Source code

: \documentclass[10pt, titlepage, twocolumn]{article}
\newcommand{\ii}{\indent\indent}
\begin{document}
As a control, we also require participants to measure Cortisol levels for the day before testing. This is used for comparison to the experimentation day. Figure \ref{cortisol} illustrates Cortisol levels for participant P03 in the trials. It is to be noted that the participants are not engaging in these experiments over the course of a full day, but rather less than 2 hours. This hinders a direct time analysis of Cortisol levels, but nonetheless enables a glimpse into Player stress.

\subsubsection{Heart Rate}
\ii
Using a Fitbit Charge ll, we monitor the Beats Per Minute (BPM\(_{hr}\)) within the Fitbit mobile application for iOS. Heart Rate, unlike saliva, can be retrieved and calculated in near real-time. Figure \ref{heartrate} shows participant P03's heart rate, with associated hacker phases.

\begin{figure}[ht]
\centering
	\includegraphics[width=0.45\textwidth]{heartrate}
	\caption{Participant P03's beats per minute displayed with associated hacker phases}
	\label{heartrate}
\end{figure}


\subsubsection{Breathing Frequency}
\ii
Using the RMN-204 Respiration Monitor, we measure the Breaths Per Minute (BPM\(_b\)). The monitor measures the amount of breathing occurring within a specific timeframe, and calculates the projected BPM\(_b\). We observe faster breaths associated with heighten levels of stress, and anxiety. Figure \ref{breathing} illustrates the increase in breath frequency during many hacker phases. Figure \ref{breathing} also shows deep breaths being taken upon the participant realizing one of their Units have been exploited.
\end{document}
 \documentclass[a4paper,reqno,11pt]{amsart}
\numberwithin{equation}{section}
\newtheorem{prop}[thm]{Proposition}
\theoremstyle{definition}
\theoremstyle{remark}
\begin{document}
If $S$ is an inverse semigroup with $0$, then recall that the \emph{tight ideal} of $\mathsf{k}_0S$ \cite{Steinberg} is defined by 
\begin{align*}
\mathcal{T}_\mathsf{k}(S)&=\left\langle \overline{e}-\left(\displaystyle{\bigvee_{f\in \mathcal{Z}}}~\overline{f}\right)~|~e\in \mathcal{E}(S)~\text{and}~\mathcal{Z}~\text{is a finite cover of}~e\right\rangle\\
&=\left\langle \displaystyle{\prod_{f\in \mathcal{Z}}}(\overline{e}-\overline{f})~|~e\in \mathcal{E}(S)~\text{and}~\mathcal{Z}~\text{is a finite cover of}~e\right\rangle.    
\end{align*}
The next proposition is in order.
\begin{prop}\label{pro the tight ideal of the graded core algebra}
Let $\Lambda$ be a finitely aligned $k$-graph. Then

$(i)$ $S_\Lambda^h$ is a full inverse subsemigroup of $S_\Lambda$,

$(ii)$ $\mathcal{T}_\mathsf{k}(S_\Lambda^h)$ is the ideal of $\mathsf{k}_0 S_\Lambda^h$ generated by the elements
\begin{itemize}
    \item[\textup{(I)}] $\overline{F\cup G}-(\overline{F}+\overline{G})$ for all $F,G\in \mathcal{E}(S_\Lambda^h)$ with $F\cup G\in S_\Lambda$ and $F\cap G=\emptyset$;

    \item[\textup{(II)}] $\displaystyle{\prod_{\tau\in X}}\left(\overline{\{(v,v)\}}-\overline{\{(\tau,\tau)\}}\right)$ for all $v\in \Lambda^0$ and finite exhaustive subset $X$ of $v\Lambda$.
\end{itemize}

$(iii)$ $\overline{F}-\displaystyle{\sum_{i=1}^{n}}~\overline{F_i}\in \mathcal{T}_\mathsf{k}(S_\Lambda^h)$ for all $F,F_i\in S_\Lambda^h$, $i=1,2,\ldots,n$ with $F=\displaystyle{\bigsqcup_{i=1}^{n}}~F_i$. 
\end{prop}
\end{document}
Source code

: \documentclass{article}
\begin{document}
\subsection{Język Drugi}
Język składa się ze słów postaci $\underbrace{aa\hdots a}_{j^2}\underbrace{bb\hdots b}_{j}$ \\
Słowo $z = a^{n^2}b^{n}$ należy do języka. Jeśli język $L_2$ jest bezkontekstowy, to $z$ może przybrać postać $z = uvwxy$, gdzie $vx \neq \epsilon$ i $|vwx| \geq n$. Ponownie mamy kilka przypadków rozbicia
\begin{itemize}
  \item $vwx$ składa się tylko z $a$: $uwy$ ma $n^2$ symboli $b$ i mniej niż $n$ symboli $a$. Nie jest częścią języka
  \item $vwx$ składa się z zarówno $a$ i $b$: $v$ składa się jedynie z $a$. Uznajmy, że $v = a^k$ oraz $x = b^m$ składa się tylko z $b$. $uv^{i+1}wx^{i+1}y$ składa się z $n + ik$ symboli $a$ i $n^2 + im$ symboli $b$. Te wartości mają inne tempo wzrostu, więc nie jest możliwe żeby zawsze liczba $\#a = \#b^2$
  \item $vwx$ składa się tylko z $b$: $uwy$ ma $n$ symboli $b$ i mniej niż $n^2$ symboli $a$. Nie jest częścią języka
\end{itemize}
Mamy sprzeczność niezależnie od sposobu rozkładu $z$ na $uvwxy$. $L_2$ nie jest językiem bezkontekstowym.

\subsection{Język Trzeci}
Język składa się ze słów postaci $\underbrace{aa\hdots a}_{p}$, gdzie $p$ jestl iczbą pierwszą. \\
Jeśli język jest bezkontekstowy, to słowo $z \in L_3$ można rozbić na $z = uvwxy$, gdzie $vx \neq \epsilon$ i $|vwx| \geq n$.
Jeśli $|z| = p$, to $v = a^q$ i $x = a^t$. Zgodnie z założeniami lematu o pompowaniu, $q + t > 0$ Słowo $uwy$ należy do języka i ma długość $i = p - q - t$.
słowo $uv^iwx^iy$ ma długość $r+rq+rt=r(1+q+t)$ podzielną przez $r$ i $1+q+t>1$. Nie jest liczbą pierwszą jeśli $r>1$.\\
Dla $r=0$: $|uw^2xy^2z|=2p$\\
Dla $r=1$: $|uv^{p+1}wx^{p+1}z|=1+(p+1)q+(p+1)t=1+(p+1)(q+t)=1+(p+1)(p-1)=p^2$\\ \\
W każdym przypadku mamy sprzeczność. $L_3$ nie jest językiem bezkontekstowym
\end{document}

* _What needs to be done_
Please give the listing again exactly, line for line.

* _Output of the exercise_
Source code

: \documentclass[10pt, titlepage, twocolumn]{article}
\newcommand{\ii}{\indent\indent}
\begin{document}
As a control, we also require participants to measure Cortisol levels for the day before testing. This is used for comparison to the experimentation day. Figure \ref{cortisol} illustrates Cortisol levels for participant P03 in the trials. It is to be noted that the participants are not engaging in these experiments over the course of a full day, but rather less than 2 hours. This hinders a direct time analysis of Cortisol levels, but nonetheless enables a glimpse into Player stress.

\subsubsection{Heart Rate}
\ii
Using a Fitbit Charge ll, we monitor the Beats Per Minute (BPM\(_{hr}\)) within the Fitbit mobile application for iOS. Heart Rate, unlike saliva, can be retrieved and calculated in near real-time. Figure \ref{heartrate} shows participant P03's heart rate, with associated hacker phases.

\begin{figure}[ht]
\centering
	\includegraphics[width=0.45\textwidth]{heartrate}
	\caption{Participant P03's beats per minute displayed with associated hacker phases}
	\label{heartrate}
\end{figure}


\subsubsection{Breathing Frequency}
\ii
Using the RMN-204 Respiration Monitor, we measure the Breaths Per Minute (BPM\(_b\)). The monitor measures the amount of breathing occurring within a specific timeframe, and calculates the projected BPM\(_b\). We observe faster breaths associated with heighten levels of stress, and anxiety. Figure \ref{breathing} illustrates the increase in breath frequency during many hacker phases. Figure \ref{breathing} also shows deep breaths being taken upon the participant realizing one of their Units have been exploited.
\end{document}
 \documentclass[a4paper,reqno,11pt]{amsart}
\numberwithin{equation}{section}
\newtheorem{prop}[thm]{Proposition}
\theoremstyle{definition}
\theoremstyle{remark}
\begin{document}
If $S$ is an inverse semigroup with $0$, then recall that the \emph{tight ideal} of $\mathsf{k}_0S$ \cite{Steinberg} is defined by 
\begin{align*}
\mathcal{T}_\mathsf{k}(S)&=\left\langle \overline{e}-\left(\displaystyle{\bigvee_{f\in \mathcal{Z}}}~\overline{f}\right)~|~e\in \mathcal{E}(S)~\text{and}~\mathcal{Z}~\text{is a finite cover of}~e\right\rangle\\
&=\left\langle \displaystyle{\prod_{f\in \mathcal{Z}}}(\overline{e}-\overline{f})~|~e\in \mathcal{E}(S)~\text{and}~\mathcal{Z}~\text{is a finite cover of}~e\right\rangle.    
\end{align*}
The next proposition is in order.
\begin{prop}\label{pro the tight ideal of the graded core algebra}
Let $\Lambda$ be a finitely aligned $k$-graph. Then

$(i)$ $S_\Lambda^h$ is a full inverse subsemigroup of $S_\Lambda$,

$(ii)$ $\mathcal{T}_\mathsf{k}(S_\Lambda^h)$ is the ideal of $\mathsf{k}_0 S_\Lambda^h$ generated by the elements
\begin{itemize}
    \item[\textup{(I)}] $\overline{F\cup G}-(\overline{F}+\overline{G})$ for all $F,G\in \mathcal{E}(S_\Lambda^h)$ with $F\cup G\in S_\Lambda$ and $F\cap G=\emptyset$;

    \item[\textup{(II)}] $\displaystyle{\prod_{\tau\in X}}\left(\overline{\{(v,v)\}}-\overline{\{(\tau,\tau)\}}\right)$ for all $v\in \Lambda^0$ and finite exhaustive subset $X$ of $v\Lambda$.
\end{itemize}

$(iii)$ $\overline{F}-\displaystyle{\sum_{i=1}^{n}}~\overline{F_i}\in \mathcal{T}_\mathsf{k}(S_\Lambda^h)$ for all $F,F_i\in S_\Lambda^h$, $i=1,2,\ldots,n$ with $F=\displaystyle{\bigsqcup_{i=1}^{n}}~F_i$. 
\end{prop}
\end{document}
Source code

: \documentclass{article}
\begin{document}
\subsection{Język Drugi}
Język składa się ze słów postaci $\underbrace{aa\hdots a}_{j^2}\underbrace{bb\hdots b}_{j}$ \\
Słowo $z = a^{n^2}b^{n}$ należy do języka. Jeśli język $L_2$ jest bezkontekstowy, to $z$ może przybrać postać $z = uvwxy$, gdzie $vx \neq \epsilon$ i $|vwx| \geq n$. Ponownie mamy kilka przypadków rozbicia
\begin{itemize}
  \item $vwx$ składa się tylko z $a$: $uwy$ ma $n^2$ symboli $b$ i mniej niż $n$ symboli $a$. Nie jest częścią języka
  \item $vwx$ składa się z zarówno $a$ i $b$: $v$ składa się jedynie z $a$. Uznajmy, że $v = a^k$ oraz $x = b^m$ składa się tylko z $b$. $uv^{i+1}wx^{i+1}y$ składa się z $n + ik$ symboli $a$ i $n^2 + im$ symboli $b$. Te wartości mają inne tempo wzrostu, więc nie jest możliwe żeby zawsze liczba $\#a = \#b^2$
  \item $vwx$ składa się tylko z $b$: $uwy$ ma $n$ symboli $b$ i mniej niż $n^2$ symboli $a$. Nie jest częścią języka
\end{itemize}
Mamy sprzeczność niezależnie od sposobu rozkładu $z$ na $uvwxy$. $L_2$ nie jest językiem bezkontekstowym.

\subsection{Język Trzeci}
Język składa się ze słów postaci $\underbrace{aa\hdots a}_{p}$, gdzie $p$ jestl iczbą pierwszą. \\
Jeśli język jest bezkontekstowy, to słowo $z \in L_3$ można rozbić na $z = uvwxy$, gdzie $vx \neq \epsilon$ i $|vwx| \geq n$.
Jeśli $|z| = p$, to $v = a^q$ i $x = a^t$. Zgodnie z założeniami lematu o pompowaniu, $q + t > 0$ Słowo $uwy$ należy do języka i ma długość $i = p - q - t$.
słowo $uv^iwx^iy$ ma długość $r+rq+rt=r(1+q+t)$ podzielną przez $r$ i $1+q+t>1$. Nie jest liczbą pierwszą jeśli $r>1$.\\
Dla $r=0$: $|uw^2xy^2z|=2p$\\
Dla $r=1$: $|uv^{p+1}wx^{p+1}z|=1+(p+1)q+(p+1)t=1+(p+1)(q+t)=1+(p+1)(p-1)=p^2$\\ \\
W każdym przypadku mamy sprzeczność. $L_3$ nie jest językiem bezkontekstowym
\end{document}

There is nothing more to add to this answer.